More than 76 years after the Kristallnacht pogroms, a pair of Torah finials plundered by the Nazis from a Vienna synagogue was returned to a relative of their original owners on Wednesday by a local auction house that had been on the verge of selling them off.
Not long before a Judaica auction scheduled for last month, Meron Eren, one of the owners of the Kedem Auction House in Jerusalem, got a disturbing email, asking him to halt the auction of the silver Torah finials — ornaments mounted on the staves of the Torah scroll, known in Hebrew as rimonim – which appeared in the auction’s catalog.
The finials were listed as originating in Vienna from the early 20th century, engraved with a dedication from 1930 by David and Beila Lessing in memory of their son, who had died that year. The email came from Hannah Lessing, who said the finials belonged to her family and had been looted by the Nazis from a Vienna synagogue during the massive pogroms that took place on November 9-10, 1938 that became known as Kristallnacht.
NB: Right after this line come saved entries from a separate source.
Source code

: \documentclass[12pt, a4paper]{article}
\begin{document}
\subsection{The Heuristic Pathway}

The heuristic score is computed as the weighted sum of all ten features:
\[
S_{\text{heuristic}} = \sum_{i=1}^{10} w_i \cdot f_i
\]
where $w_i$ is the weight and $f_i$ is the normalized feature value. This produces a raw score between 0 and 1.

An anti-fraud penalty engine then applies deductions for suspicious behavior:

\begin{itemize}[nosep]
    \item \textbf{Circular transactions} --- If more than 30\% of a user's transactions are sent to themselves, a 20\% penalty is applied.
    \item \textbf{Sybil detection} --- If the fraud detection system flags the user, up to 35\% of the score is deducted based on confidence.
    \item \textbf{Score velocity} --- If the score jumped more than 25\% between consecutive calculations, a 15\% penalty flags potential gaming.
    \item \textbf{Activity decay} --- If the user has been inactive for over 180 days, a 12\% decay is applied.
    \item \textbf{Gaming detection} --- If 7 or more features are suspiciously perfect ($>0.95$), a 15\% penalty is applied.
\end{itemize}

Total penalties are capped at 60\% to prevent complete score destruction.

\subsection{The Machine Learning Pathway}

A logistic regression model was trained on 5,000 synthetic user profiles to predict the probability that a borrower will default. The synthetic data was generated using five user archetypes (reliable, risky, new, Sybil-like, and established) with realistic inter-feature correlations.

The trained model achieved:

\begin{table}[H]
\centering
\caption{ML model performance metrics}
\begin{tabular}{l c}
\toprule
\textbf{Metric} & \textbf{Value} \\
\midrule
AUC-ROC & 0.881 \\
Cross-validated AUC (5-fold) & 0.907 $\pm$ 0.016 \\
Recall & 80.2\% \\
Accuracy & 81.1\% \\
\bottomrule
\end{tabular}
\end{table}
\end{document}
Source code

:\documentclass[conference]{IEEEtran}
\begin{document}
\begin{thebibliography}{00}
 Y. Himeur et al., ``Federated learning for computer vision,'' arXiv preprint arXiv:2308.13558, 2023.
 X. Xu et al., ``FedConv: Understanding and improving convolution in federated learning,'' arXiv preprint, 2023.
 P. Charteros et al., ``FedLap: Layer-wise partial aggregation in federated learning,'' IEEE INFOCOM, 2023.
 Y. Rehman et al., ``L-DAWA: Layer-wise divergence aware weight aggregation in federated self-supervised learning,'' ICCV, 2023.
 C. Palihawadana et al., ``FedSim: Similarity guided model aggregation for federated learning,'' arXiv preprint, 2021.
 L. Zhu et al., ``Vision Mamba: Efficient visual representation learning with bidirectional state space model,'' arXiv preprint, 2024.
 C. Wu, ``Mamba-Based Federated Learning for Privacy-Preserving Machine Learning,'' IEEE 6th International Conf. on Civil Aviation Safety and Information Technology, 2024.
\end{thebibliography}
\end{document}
She said she knew the finials were to be sold in good faith and asked to buy them at the opening price of $1,000. Kedem agreed to sell them to her at that price, without the commission it generally takes on such sales. On Wednesday, the finials were given to Lessing, who had come from Austria to retrieve them.
Lessing, 52, is intimately familiar with the restoration of Jewish property in her capacity as director of the National Fund of the Republic of Austria for Victims of National Socialism, as well as Austria’s General Settlement Fund for Victims of National Socialism. She is the daughter of Erich Lessing, a photographer associated with Magnum photos, who left Vienna when the Nazis came to power and came to pre-state Israel, where he joined the British army as a photographer. After the war he returned to Austria and worked for the Associated Press; he joined Magnum Photos in 1951 and documented much of postwar Europe. His mother was murdered in Auschwitz.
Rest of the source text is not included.